Max is a full kit of creative tools for sound, graphics, music and interactivity in a visual environment. Patching together objects the user can create complex interactions between software and hardware devices. The rapid and immediate nature of graphical programming lends itself well to developing for grids, making it the longtime tool of choice for monome grid-based software.

This tutorial will show the basics of interfacing with the grid including how a simple, yet immediate sequencer platform can be made with a small amount of code.


This lesson assumes a basic understanding of the Max patching interface.

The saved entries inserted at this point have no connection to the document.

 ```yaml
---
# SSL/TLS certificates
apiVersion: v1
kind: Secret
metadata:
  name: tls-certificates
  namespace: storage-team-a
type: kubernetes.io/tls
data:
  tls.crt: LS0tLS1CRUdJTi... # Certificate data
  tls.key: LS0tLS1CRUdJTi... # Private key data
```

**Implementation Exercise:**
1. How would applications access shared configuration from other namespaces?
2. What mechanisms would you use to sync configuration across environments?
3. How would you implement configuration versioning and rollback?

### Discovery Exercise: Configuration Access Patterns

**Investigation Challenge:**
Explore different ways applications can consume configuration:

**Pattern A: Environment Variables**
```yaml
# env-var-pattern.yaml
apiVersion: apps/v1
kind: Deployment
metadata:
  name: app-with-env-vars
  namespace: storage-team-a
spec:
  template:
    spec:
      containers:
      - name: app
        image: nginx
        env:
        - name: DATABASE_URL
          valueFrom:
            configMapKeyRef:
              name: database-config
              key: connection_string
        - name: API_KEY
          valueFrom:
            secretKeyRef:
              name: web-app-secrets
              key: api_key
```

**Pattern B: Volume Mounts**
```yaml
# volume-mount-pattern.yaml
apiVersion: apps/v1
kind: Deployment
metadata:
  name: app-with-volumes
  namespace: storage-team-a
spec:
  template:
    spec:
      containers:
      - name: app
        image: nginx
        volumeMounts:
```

If you’re absolutely new to Max it may be helpful to first go through some of the most excellent Max tutorials in-app Help > Max Documentation.

style note

Throughout this text, we’ll use the following formatting styles:

  • (message text): refers to a Max message object
  • [objectname @args val]: refers to a non-message Max object and the arguments needed

1. Connect

See grid-studies-1-1.maxpat for this section.

To communicate with grids we trade OSC messages with serialosc. serialosc is an invisible daemon on your computer, which translates OSC messages to streams of numbers over USB.

First we will show how to talk to serialosc from Max.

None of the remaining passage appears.